Nearly two years after the Federal Reserve began requiring banks to get customers' permission before subjecting them to controversial overdraft practices, many account-holders are still surprised when they are charged overdraft fees for debit-card purchases or ATM withdrawals that could simply have been declined, says a new study financed by the Pew Charitable Trusts.
The Pew study found that more than half of those hit with overdraft fees did not believe they had opted in to the policies, which enable banks to approve purchases or withdrawals for customers short of funds and then charge them fees for the transactions. Pew says the median bank overdraft fee is about $35.
Pew has focused on unexpected overdraft fees as part of its Safe Checking in the Electronic Age Project, which says the fees pose financial risk, particularly to younger and less-affluent customers.
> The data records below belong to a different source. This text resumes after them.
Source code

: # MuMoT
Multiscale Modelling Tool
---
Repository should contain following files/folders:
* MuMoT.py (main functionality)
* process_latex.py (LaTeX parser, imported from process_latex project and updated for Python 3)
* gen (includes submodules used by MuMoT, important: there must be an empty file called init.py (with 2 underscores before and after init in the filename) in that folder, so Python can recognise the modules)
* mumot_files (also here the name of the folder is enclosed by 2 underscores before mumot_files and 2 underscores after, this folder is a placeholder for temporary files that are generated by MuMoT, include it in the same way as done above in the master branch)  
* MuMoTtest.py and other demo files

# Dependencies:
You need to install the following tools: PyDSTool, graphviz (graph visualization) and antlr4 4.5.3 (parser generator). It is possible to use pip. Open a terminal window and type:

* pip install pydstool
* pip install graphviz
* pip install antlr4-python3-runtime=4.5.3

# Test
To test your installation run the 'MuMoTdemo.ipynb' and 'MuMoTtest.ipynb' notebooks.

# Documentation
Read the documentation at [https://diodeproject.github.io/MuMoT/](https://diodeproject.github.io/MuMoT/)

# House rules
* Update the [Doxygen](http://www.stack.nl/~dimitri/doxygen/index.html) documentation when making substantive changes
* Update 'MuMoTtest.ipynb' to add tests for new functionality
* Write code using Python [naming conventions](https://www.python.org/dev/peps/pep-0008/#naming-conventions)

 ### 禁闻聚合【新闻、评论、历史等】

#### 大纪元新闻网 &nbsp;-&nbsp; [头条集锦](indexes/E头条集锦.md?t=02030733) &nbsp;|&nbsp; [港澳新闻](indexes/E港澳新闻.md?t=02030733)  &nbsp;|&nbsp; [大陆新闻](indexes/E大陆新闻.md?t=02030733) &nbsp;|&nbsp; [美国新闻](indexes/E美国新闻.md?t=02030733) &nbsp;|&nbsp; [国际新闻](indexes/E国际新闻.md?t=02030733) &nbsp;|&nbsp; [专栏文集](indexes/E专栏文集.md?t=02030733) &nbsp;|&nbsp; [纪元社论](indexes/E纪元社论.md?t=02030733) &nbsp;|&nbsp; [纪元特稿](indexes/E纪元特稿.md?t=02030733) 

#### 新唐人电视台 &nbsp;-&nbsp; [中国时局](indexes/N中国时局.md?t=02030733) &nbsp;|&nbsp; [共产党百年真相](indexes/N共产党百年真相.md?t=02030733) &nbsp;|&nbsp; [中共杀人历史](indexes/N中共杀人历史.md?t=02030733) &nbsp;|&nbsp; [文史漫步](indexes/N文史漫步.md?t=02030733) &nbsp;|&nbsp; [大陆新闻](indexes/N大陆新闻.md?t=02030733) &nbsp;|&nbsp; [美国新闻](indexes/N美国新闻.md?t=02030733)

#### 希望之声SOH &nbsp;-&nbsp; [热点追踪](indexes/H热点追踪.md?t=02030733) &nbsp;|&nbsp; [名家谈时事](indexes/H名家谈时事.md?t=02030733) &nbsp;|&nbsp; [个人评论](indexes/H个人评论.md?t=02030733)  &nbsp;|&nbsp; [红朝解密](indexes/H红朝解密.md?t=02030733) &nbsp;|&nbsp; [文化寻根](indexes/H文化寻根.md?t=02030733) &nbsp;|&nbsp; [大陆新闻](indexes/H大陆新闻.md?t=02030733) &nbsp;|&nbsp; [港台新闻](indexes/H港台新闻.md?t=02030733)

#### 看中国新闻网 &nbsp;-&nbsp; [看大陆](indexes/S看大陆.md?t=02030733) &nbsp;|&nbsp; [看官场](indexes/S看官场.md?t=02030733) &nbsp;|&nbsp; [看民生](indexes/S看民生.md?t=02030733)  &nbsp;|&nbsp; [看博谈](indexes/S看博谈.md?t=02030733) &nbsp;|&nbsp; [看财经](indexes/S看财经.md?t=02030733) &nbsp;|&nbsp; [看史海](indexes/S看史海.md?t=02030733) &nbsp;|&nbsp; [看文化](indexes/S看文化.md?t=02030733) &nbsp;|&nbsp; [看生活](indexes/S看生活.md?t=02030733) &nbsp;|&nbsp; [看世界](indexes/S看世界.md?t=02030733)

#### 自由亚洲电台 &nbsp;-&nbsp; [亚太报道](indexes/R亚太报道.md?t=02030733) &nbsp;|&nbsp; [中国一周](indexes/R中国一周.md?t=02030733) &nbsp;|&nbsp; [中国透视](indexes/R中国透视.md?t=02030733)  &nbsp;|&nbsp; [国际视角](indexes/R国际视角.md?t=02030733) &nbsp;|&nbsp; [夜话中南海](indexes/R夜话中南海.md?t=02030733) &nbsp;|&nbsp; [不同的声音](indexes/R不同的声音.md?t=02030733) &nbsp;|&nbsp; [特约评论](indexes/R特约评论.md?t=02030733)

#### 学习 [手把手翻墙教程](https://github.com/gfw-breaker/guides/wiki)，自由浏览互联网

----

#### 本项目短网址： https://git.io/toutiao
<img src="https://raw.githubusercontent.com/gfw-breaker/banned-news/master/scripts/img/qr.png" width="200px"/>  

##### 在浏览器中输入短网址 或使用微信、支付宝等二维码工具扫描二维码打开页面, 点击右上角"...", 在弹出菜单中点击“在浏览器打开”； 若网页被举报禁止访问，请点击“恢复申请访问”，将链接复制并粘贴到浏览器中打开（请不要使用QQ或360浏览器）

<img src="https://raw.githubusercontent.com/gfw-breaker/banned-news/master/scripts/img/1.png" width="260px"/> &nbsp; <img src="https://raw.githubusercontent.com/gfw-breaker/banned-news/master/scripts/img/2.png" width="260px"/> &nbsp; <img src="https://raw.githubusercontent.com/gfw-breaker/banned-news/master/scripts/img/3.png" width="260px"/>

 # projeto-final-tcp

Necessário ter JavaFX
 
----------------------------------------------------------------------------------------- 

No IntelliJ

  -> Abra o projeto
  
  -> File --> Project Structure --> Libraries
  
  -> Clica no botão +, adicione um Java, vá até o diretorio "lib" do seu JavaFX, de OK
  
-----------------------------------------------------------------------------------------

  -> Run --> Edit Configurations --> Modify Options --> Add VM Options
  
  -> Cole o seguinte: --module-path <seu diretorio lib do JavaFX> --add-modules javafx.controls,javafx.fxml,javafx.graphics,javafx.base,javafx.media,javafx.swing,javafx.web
Overdraft fees, which the economic-research firm Moebs Services says generated close to $30 billion last year, have also been criticized by advocacy groups such as the Consumer Federation of America and since February have been the subject of an inquiry by the federal Consumer Financial Protection Bureau.
In an earlier report, Pew said overdraft policies were typically detailed in stacks of account disclosures that averaged 111 pages at the nation's largest banks.
The new study, based on a survey of more than 6,000 people in March and April, said that about 10 percent had been charged for an overdraft during the previous 12 months for a purchase or cash-machine withdrawal.
Many of the 606 respondents who had paid an overdraft fee did not understand key aspects of their banks' policies, said Susan K. Weinstock, director of the Pew checking project.
"The big point that jumped out at me is that there is so much consumer confusion about this service," Weinstock said. "Seventy-five percent of overdrafters would prefer to have a transaction declined rather than have it go through and pay the $35 fee."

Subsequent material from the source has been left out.